I don't live in the US and never have. On 9/11 I was a student at a UK university, about as far removed from the action as a person can be. It says something about the sheer magnitude of those events that I can still remember every moment of that day.

I can remember being in town with a friend and seeing people crowding round Dixon's, watching the TVs in the window. At the time we assumed it was something comparatively minor and didn't bother to join them.

I can remember being on the bus and passing a noticeboard outside a newsagent that read "Pentagon in Flames", and thinking What? What the hell's happened? I got a text from my then boyfriend (now husband) just before we reached home, saying "Have you heard what's happened?" By the time his second text reached me, we were home and in front of the TV, watching footage of the Twin Towers engulfed in smoke and wondering what had happened to the world.
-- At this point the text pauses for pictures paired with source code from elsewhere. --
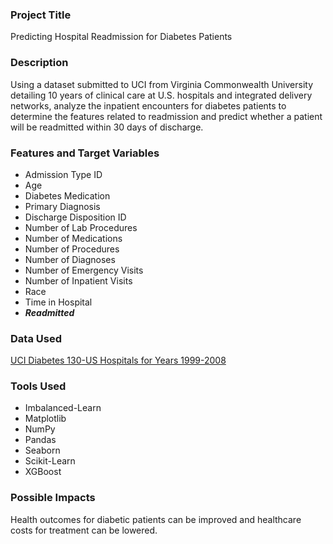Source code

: ### Project Title
Predicting Hospital Readmission for Diabetes Patients

### Description
Using a dataset submitted to UCI from Virginia Commonwealth University detailing 10 years of clinical care at U.S. hospitals and integrated delivery networks, analyze the inpatient encounters for diabetes patients to determine the features related to readmission and predict whether a patient will be readmitted within 30 days of discharge.

### Features and Target Variables
* Admission Type ID
* Age
* Diabetes Medication
* Primary Diagnosis
* Discharge Disposition ID
* Number of Lab Procedures
* Number of Medications
* Number of Procedures
* Number of Diagnoses
* Number of Emergency Visits
* Number of Inpatient Visits
* Race
* Time in Hospital
* ***Readmitted***

### Data Used
[UCI Diabetes 130-US Hospitals for Years 1999-2008](https://archive.ics.uci.edu/ml/datasets/Diabetes+130-US+hospitals+for+years+1999-2008)

### Tools Used
* Imbalanced-Learn
* Matplotlib
* NumPy
* Pandas
* Seaborn
* Scikit-Learn
* XGBoost

### Possible Impacts
Health outcomes for diabetic patients can be improved and healthcare costs for treatment can be lowered.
I can only imagine what it must have been like to see this as it was happening, to have been watching the news report of the first strike and seeing the second one hit live on camera. To have watched the interview that took place as the South Tower collapsed in the background. To have seen the people falling from the windows, knowing they would never escape in time.
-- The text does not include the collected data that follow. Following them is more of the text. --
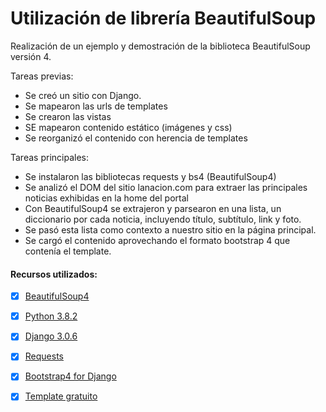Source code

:# Utilización de librería BeautifulSoup

Realización de un ejemplo y demostración de la biblioteca BeautifulSoup versión 4.

Tareas previas:
- Se creó un sitio con Django.
- Se mapearon las urls de templates
- Se crearon las vistas
- SE mapearon contenido estático (imágenes y css)
- Se reorganizó el contenido con herencia de templates

Tareas principales:
- Se instalaron las bibliotecas requests y bs4 (BeautifulSoup4)
- Se analizó el DOM del sitio lanacion.com para extraer las principales noticias exhibidas en la home del portal
- Con BeautifulSoup4 se extrajeron y parsearon en una lista, un diccionario por cada noticia, incluyendo título, subtítulo, link y foto.
- Se pasó esta lista como contexto a nuestro sitio en la página principal.
- Se cargó el contenido aprovechando el formato bootstrap 4 que contenía el template.





#### Recursos utilizados:

- [X] [BeautifulSoup4](https://www.crummy.com/software/BeautifulSoup/bs4/doc/#)  
- [X] [Python 3.8.2](https://www.python.org/psf/)  
- [X] [Django 3.0.6](https://docs.djangoproject.com/es/3.0/)  
- [X] [Requests](https://requests.readthedocs.io/en/master/)  
- [X] [Bootstrap4 for Django](https://github.com/zostera/django-bootstrap4)  
- [X] [Template gratuito](https://www.free-css.com/free-css-templates/page107/the-web-news)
Just two months later, while I was in a lecture, lightning struck the university hospital. The resulting bang and rumble sent everyone on campus into a panic. People screamed, ran, threw themselves flat to the floor. Was it another attack? Was it now our turn?

Here in the Uk we are fairly accustomed to terrorist attacks. I was in Manchester the day of the Father's Day bombing. In more recent years I fielded panic-stricken phone calls from students trapped in London on 7/7. People like to joke that our response to everything is to drink tea and get on with it. 9/11 was on a scale so much larger that it left a scar on our consciousness. Everyone knows where they were, everyone remembers how the world changed,.

I can't believe it's been ten years. It's still so clear. But I'll never forget.